TASK BRIEF
The expected output is a copy of every line in the records with the string "been".

(Stored data entries)
<<<<

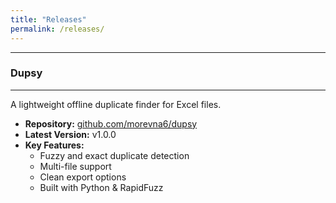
 ```yaml
---
title: "Releases"
permalink: /releases/
---
```


<hr>
<p></p>
<h3>Dupsy</h3>
<hr>
<p>A lightweight offline duplicate finder for Excel files.</p>
<ul>
  <li><strong>Repository:</strong> <a href="https://github.com/morevna6/dupsy">github.com/morevna6/dupsy</a></li>
  <li><strong>Latest Version:</strong> v1.0.0</li>
  <li><strong>Key Features:</strong>
    <ul>
      <li>Fuzzy and exact duplicate detection</li>
      <li>Multi-file support</li>
      <li>Clean export options</li>
      <li>Built with Python & RapidFuzz</li>
    </ul>
  </li>
</ul>
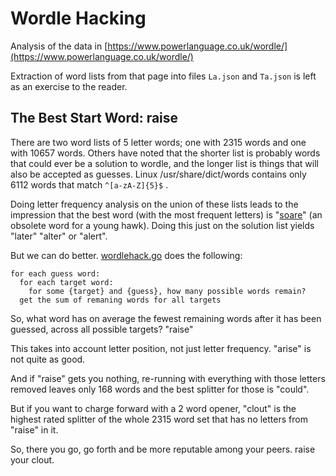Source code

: # Wordle Hacking

Analysis of the data in [https://www.powerlanguage.co.uk/wordle/](https://www.powerlanguage.co.uk/wordle/)

Extraction of word lists from that page into files `La.json` and `Ta.json` is left as an exercise to the reader.

## The Best Start Word: raise

There are two word lists of 5 letter words; one with 2315 words and one with 10657 words. Others have noted that the shorter list is probably words that could ever be a solution to wordle, and the longer list is things that will also be accepted as guesses. Linux /usr/share/dict/words contains only 6112 words that match `^[a-zA-Z]{5}$` .

Doing letter frequency analysis on the union of these lists leads to the impression that the best word (with the most frequent letters) is "[soare](https://www.thefreedictionary.com/soare)" (an obsolete word for a young hawk). Doing this just on the solution list yields "later" "alter" or "alert".

But we can do better. [wordlehack.go](wordlehack.go) does the following:

```
for each guess word:
  for each target word:
    for some {target} and {guess}, how many possible words remain?
  get the sum of remaning words for all targets
```

So, what word has on average the fewest remaining words after it has been guessed, across all possible targets? "raise"

This takes into account letter position, not just letter frequency. "arise" is not quite as good.

And if "raise" gets you nothing, re-running with everything with those letters removed leaves only 168 words and the best splitter for those is "could".

But if you want to charge forward with a 2 word opener, "clout" is the highest rated splitter of the whole 2315 word set that has no letters from "raise" in it.

So, there you go, go forth and be more reputable among your peers. raise your clout.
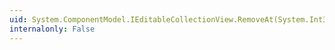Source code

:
 ```yaml
---
uid: System.ComponentModel.IEditableCollectionView.RemoveAt(System.Int32)
internalonly: False
---
```

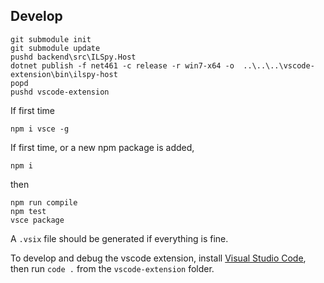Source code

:## Develop

```
git submodule init
git submodule update
pushd backend\src\ILSpy.Host
dotnet publish -f net461 -c release -r win7-x64 -o  ..\..\..\vscode-extension\bin\ilspy-host
popd
pushd vscode-extension
```

If first time

```
npm i vsce -g
```

If first time, or a new npm package is added,

```
npm i
```

then

```
npm run compile
npm test
vsce package
```

A `.vsix` file should be generated if everything is fine.

To develop and debug the vscode extension, install [Visual Studio Code](https://code.visualstudio.com/),
then run `code .` from the `vscode-extension` folder.
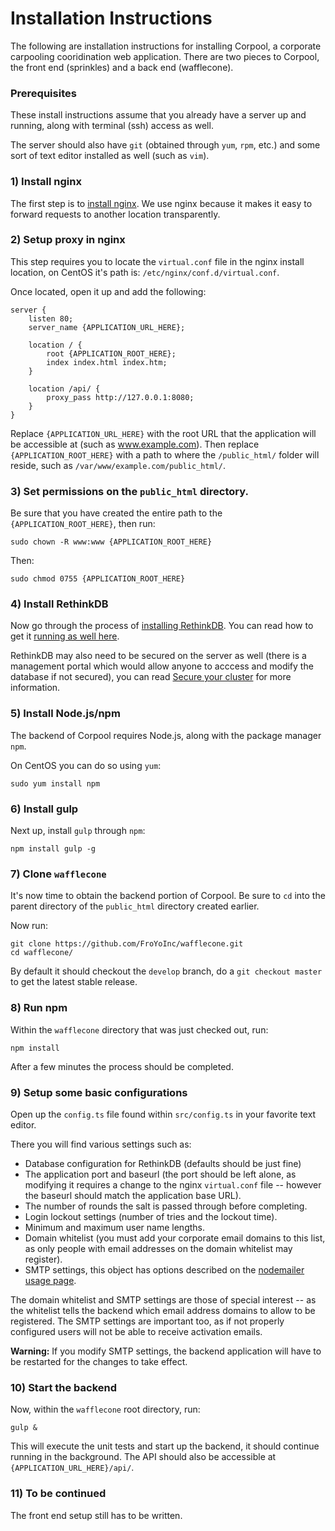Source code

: # Installation Instructions
The following are installation instructions for installing Corpool, a corporate carpooling cooridination web application. There are two pieces to Corpool, the front end (sprinkles) and a back end (wafflecone).

### Prerequisites
These install instructions assume that you already have a server up and running, along with terminal (ssh) access as well.

The server should also have `git` (obtained through `yum`, `rpm`, etc.) and some sort of text editor installed as well (such as `vim`).

### 1) Install nginx
The first step is to [install nginx](http://wiki.nginx.org/Install). We use nginx because it makes it easy to forward requests to another location transparently.

### 2) Setup proxy in nginx
This step requires you to locate the `virtual.conf` file in the nginx install location, on CentOS it's path is: `/etc/nginx/conf.d/virtual.conf`.

Once located, open it up and add the following:

```
server {
    listen 80;
    server_name {APPLICATION_URL_HERE};

    location / {
        root {APPLICATION_ROOT_HERE};
        index index.html index.htm;
    }

    location /api/ {
        proxy_pass http://127.0.0.1:8080;
    }
}
```

Replace `{APPLICATION_URL_HERE}` with the root URL that the application will be accessible at (such as www.example.com). Then replace `{APPLICATION_ROOT_HERE}` with a path to where the `/public_html/` folder will reside, such as `/var/www/example.com/public_html/`.

### 3) Set permissions on the `public_html` directory.
Be sure that you have created the entire path to the `{APPLICATION_ROOT_HERE}`, then run:
```
sudo chown -R www:www {APPLICATION_ROOT_HERE}
```

Then:
```
sudo chmod 0755 {APPLICATION_ROOT_HERE}
```

### 4) Install RethinkDB
Now go through the process of [installing RethinkDB](http://rethinkdb.com/docs/install/). You can read how to get it [running as well here](http://rethinkdb.com/docs/start-a-server/).

RethinkDB may also need to be secured on the server as well (there is a management portal which would allow anyone to acccess and modify the database if not secured), you can read [Secure your cluster](http://www.rethinkdb.com/docs/security/) for more information.

### 5) Install Node.js/npm
The backend of Corpool requires Node.js, along with the package manager `npm`.

On CentOS you can do so using `yum`:
```
sudo yum install npm
```

### 6) Install gulp
Next up, install `gulp` through `npm`:
```
npm install gulp -g
```

### 7) Clone `wafflecone`
It's now time to obtain the backend portion of Corpool. Be sure to `cd` into the parent directory of the `public_html` directory created earlier.

Now run:
```
git clone https://github.com/FroYoInc/wafflecone.git
cd wafflecone/
```
By default it should checkout the `develop` branch, do a `git checkout master` to get the latest stable release.

### 8) Run npm
Within the `wafflecone` directory that was just checked out, run:
```
npm install
```
After a few minutes the process should be completed.

### 9) Setup some basic configurations
Open up the `config.ts` file found within `src/config.ts` in your favorite text editor.

There you will find various settings such as:
- Database configuration for RethinkDB (defaults should be just fine)
- The application port and baseurl (the port should be left alone, as modifying it requires a change to the nginx `virtual.conf` file -- however the baseurl should match the application base URL).
- The number of rounds the salt is passed through before completing.
- Login lockout settings (number of tries and the lockout time).
- Minimum and maximum user name lengths.
- Domain whitelist (you must add your corporate email domains to this list, as only people with email addresses on the domain whitelist may register).
- SMTP settings, this object has options described on the [nodemailer usage page](https://github.com/andris9/nodemailer-smtp-transport#usage).

The domain whitelist and SMTP settings are those of special interest -- as the whitelist tells the backend which email address domains to allow to be registered. The SMTP settings are important too, as if not properly configured users will not be able to receive activation emails.

__Warning:__ If you modify SMTP settings, the backend application will have to be restarted for the changes to take effect.

### 10) Start the backend
Now, within the `wafflecone` root directory, run:
```
gulp &
```

This will execute the unit tests and start up the backend, it should continue running in the background. The API should also be accessible at `{APPLICATION_URL_HERE}/api/`.

### 11) To be continued

The front end setup still has to be written.
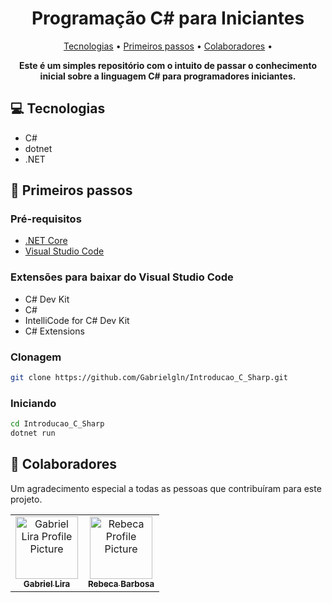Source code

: <h1 align="center" style="font-weight: bold;">Programação C# para Iniciantes</h1>

<p align="center">
 <a href="#tech">Tecnologias</a> • 
 <a href="#started">Primeiros passos</a> • 
 <a href="#colab">Colaboradores</a> •
</p>

<p align="center">
    <b>Este é um simples repositório com o intuito de passar o conhecimento inicial sobre a linguagem C# para programadores iniciantes.</b>
</p>

<h2 id="technologies">💻 Tecnologias</h2>

- C#
- dotnet
- .NET

<h2 id="started">🚀 Primeiros passos</h2>


<h3>Pré-requisitos</h3>

- [.NET Core](https://dotnet.microsoft.com/pt-br/download)
- [Visual Studio Code](https://code.visualstudio.com/)

<h3>Extensões para baixar do Visual Studio Code</h3>

- C# Dev Kit
- C#
- IntelliCode for C# Dev Kit
- C# Extensions

<h3>Clonagem</h3>

```bash
git clone https://github.com/Gabrielgln/Introducao_C_Sharp.git
```

<h3>Iniciando</h3>

```bash
cd Introducao_C_Sharp
dotnet run
```

<h2 id="colab">🤝 Colaboradores</h2>

Um agradecimento especial a todas as pessoas que contribuíram para este projeto.

<table>
  <tr>
    <td align="center">
      <a href="https://github.com/Gabrielgln">
        <img src="https://avatars.githubusercontent.com/u/106107461?v=4" width="100px;" alt="Gabriel Lira Profile Picture"/><br>
        <sub>
          <b>Gabriel Lira</b>
        </sub>
      </a>
    </td>
    <td align="center">
      <a href="https://github.com/Rebecabl">
        <img src="https://avatars.githubusercontent.com/u/107273033?v=4" width="100px;" alt="Rebeca Profile Picture"/><br>
        <sub>
          <b>Rebeca Barbosa</b>
        </sub>
      </a>
    </td>
  </tr>
</table>

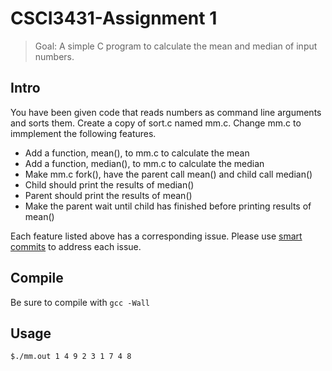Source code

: CSCI3431-Assignment 1
=====================

 > Goal: A simple C program to calculate the mean and median of input numbers.

## Intro

You have been given code that reads numbers as command line arguments and sorts them.
Create a copy of sort.c named mm.c.
Change mm.c to immplement the following features.

- Add a function, mean(),  to mm.c to calculate the mean
- Add a function, median(),  to mm.c to calculate the median
- Make mm.c fork(), have the parent call mean() and child call median()
- Child should print the results of median()
- Parent should print the results of mean()
- Make the parent wait until child has finished before printing results of mean()

Each feature listed above has a corresponding issue.
Please use [smart commits](https://help.github.com/articles/closing-issues-via-commit-messages) to address each issue. 

## Compile

Be sure to compile with `gcc -Wall`

## Usage

```bash
$./mm.out 1 4 9 2 3 1 7 4 8

```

>>>>

RESULT OF THE EXERCISE
So, what word has on average the fewest remaining words after it has been guessed, across all possible targets? "raise"
You have been given code that reads numbers as command line arguments and sorts them.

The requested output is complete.